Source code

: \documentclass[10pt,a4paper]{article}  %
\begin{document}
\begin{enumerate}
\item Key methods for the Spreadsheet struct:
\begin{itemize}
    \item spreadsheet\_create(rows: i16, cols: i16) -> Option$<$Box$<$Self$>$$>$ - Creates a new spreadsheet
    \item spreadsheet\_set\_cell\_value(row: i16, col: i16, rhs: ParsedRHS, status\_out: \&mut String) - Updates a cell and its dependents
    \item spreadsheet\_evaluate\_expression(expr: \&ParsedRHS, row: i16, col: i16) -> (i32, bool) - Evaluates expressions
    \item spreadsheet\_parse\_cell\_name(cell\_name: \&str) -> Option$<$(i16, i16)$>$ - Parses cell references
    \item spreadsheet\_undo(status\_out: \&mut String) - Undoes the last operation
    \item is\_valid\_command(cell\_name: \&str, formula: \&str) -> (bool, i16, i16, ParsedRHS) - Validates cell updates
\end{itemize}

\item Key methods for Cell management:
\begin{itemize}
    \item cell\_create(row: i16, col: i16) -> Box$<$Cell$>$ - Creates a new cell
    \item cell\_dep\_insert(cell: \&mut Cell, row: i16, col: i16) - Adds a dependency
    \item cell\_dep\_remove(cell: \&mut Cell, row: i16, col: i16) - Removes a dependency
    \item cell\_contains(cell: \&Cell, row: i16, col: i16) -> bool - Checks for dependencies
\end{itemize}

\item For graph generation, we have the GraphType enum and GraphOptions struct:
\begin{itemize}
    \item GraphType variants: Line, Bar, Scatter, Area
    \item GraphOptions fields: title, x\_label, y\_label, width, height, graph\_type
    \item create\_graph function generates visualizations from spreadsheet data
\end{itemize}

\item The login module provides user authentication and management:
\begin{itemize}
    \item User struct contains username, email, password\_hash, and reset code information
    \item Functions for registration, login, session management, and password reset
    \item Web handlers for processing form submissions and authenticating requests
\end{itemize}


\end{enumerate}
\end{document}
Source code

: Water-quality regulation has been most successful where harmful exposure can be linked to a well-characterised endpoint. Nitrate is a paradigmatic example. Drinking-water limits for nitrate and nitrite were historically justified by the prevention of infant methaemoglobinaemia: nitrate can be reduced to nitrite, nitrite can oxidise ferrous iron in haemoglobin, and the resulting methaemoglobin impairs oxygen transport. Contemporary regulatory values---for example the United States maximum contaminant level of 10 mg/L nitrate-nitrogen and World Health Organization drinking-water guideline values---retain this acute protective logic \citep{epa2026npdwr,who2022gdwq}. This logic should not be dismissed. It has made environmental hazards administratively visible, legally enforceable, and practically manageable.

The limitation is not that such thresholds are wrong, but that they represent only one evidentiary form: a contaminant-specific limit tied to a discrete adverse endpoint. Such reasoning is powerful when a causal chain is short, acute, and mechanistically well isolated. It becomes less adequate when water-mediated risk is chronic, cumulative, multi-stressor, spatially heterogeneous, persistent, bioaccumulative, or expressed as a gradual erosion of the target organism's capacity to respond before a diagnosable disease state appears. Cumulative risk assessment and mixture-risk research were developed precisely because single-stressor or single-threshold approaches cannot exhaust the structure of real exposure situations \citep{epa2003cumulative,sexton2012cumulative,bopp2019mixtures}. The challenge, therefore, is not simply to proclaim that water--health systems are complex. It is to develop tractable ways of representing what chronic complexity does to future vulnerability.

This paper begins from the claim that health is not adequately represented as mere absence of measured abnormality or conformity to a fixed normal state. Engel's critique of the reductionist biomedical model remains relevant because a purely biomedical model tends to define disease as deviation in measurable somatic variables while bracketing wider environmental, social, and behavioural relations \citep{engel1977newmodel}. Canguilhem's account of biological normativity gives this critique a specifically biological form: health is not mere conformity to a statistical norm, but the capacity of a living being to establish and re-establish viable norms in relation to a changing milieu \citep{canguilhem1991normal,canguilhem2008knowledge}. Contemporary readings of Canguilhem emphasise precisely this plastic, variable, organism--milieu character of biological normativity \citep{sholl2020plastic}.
##########
## WHAT IS EXPECTED
Copy the lines that hold the word "management". Take them from the records above.

## THE ANSWER
\item Key methods for Cell management:
\item The login module provides user authentication and management:
    \item Functions for registration, login, session management, and password reset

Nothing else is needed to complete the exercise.